To escape my mother and three younger sisters when I was in child growing up in northeast Detroit, I’d often run next door to Mrs. Penny’s house. At the time, I thought she was old, much older than my mother, but she must have been in her mid-fifties. How perspectives change.
What I remember most about Mrs. Penny is her hands. I loved them. If I’d even mentioned it, she’d have wiped them on her ever-present apron, patted my head, and said they were old and wrinkly. But I thought they were the most beautiful hands I’d ever seen and much more interesting than my mother’s younger hands.
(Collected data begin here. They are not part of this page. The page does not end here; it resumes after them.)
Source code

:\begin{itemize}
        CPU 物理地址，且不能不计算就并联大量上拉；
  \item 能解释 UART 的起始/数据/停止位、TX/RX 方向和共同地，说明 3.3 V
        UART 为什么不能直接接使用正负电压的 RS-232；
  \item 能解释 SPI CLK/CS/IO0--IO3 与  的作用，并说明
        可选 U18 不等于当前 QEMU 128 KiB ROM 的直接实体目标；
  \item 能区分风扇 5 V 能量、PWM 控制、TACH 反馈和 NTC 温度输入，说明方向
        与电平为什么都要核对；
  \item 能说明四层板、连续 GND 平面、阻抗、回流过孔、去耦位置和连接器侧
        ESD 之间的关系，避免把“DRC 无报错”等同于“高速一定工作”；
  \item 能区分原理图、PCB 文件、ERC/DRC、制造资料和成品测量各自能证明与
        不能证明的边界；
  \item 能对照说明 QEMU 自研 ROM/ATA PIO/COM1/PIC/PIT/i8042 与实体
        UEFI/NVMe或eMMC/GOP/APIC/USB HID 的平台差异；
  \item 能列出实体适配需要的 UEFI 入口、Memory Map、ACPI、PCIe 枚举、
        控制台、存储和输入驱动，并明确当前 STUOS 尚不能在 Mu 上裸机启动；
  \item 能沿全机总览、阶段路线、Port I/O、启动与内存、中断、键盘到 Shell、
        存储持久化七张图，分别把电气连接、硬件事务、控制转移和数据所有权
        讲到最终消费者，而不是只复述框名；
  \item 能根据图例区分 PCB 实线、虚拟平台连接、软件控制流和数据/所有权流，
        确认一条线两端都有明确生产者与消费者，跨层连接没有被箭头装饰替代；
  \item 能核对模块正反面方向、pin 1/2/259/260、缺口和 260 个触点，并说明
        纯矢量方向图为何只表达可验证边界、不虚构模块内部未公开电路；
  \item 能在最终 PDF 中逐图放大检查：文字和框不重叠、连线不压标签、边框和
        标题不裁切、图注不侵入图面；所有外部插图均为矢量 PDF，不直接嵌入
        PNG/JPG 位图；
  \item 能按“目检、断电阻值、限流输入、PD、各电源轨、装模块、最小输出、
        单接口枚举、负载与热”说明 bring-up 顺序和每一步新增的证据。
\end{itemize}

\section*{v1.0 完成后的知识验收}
Mrs. Penny was a small woman and the skin covering the backs of her hands was delicate and nearly transparent. I’d watch her hands reaching into her precious knick-knack cabinet, cuddling each pair of salt and pepper shakers as she handed them to me to dust while she wiped the shelves, then gently replacing them in the same spot they’d been before. In her tiny backyard, I’d sit on the grass, clipping clothespins to the handle of the tomato carrier that held them, watching her nimble fingers hang laundry on tightly stretched lines.
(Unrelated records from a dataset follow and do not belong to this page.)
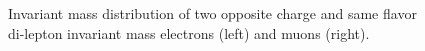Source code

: \begin{figure}[h!]
\centering
{}
\centering
{}
\vspace{-10mm}\caption{Invariant mass distribution of two opposite charge and same flavor di-lepton invariant mass electrons (left) and muons (right).}
\label{fig:realEff_CRs}
\end{figure}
I’m older than Mrs. Penny was the last time I saw her and for the last few years have been bemoaning my aging hands. But yesterday while holding them up to admire my fresh manicure, I thought about Mrs. Penny. How exquisite her hands were with their short strong fingers and clipped unvarnished nails, and I looked at my hands with new eyes. Yes, they’re aging like the rest of me, but they’ve been through a lot during my life, wiping tears from the cheeks of nieces and nephews, grasping the hands of friends, moving briskly along my laptop keyboard and touching my husband’s face. I’ve decided to look at my hands and body as evolving, recording the life I’ve lived–the life for which I’m supremely grateful.